Long-Term Trading Strategy That Should Work

OP, it sounds like you were very convinced of your strategy's performance potential well before you started the post. You are dismissing some valid points IMO.
 
Quote from kenwx23:

Totally agree with the assessment that the market could trade down 50% and then trade sideways for 15+ years. Martingale implies increasing bets on the way down. It's not Martingale, but I see why the comparison is being made.

As far as comparing it to past bear markets, the only peak that has yet to be recovered is 2007. But I'd still be up even if I used the peak. I have not considered inflation, that's where just buying and holding would prevail, but not if you get a 50% drawdown and sideways trading for 15 years..
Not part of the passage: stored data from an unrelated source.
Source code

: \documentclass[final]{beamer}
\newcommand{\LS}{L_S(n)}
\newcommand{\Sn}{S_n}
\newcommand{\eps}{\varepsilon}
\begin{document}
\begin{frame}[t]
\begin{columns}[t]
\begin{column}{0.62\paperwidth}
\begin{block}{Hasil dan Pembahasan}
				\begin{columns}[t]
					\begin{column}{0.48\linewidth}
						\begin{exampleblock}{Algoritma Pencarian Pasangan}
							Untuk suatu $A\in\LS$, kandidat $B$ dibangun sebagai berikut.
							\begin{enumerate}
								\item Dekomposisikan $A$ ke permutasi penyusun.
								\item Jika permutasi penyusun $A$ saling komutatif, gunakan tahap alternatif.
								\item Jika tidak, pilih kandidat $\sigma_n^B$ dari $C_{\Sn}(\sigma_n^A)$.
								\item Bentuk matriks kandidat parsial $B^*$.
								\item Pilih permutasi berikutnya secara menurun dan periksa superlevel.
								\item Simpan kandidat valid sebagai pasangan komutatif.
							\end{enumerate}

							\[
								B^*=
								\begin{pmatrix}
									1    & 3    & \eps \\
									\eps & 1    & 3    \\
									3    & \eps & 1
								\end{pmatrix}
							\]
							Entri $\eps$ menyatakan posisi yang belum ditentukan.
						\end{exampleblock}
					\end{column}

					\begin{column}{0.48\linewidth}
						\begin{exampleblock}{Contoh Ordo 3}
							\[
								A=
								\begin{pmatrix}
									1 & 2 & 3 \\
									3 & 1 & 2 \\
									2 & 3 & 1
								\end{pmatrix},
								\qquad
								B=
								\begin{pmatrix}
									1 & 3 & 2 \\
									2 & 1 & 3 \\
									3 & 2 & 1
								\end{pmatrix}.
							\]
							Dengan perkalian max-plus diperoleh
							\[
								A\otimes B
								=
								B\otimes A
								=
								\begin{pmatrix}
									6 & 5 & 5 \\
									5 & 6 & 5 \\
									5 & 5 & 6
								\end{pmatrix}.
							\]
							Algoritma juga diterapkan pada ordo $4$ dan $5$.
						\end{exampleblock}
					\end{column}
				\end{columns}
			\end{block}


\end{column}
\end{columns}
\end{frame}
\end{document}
There was a very long thread on this a few months back where we went over the math in explicit detail. Basically, there are two primary outcomes. Either you earn the equivalent of a money market return over the next 10 years or you lose a substantial sum of money. There is not much in between. The reason for this is because you need to buy very small amounts of shares to insure you can scale down 50%. The small moderate drawdowns in the market will not be enough to get you enough long exposure.

You are better off just buying a CD and earning 2%. That way you get the same upside without the unlimited downside.

If you want the risk, you are better off just buying and holding a full position in SPY. You have the same downside risk but at least you get the upside if we rally. You are doing the worst of both of those. You are accepting all the downside risk but getting none of the upside. The math has been drawn out on the previous thread where examples were given of buying on the way down and what the long term return came out to be. It was very very small.

Hell, you might as well just sell naked puts every month.
 
Quote from Maverick74:

There was a very long thread on this a few months back where we went over the math in explicit detail. Basically, there are two primary outcomes. Either you earn the equivalent of a money market return over the next 10 years or you lose a substantial sum of money. There is not much in between. The reason for this is because you need to buy very small amounts of shares to insure you can scale down 50%. The small moderate drawdowns in the market will not be enough to get you enough long exposure.

You are better off just buying a CD and earning 2%. That way you get the same upside without the unlimited downside.

If you want the risk, you are better off just buying and holding a full position in SPY. You have the same downside risk but at least you get the upside if we rally. You are doing the worst of both of those. You are accepting all the downside risk but getting none of the upside. The math has been drawn out on the previous thread where examples were given of buying on the way down and what the long term return came out to be. It was very very small.

Hell, you might as well just sell naked puts every month.

I will search for that thread and get an education on this. I've searched a lot for that sort of analysis but had difficulty finding anything definitive. My concern was also not having capital in play during up trends which logically is when you'd want the most exposure.

Thank you!
 
Quote from Maverick74:

...
Hell, you might as well just sell naked puts every month.


Which actually is a viable strategy given you wait for some volatility.
 
Quote from kenwx23:

I will search for that thread and get an education on this. I've searched a lot for that sort of analysis but had difficulty finding anything definitive.

Try searching for info on portfolio rebalancing strategies (constant mix, cppi, etc.) and you should find more info on what you're trying to do.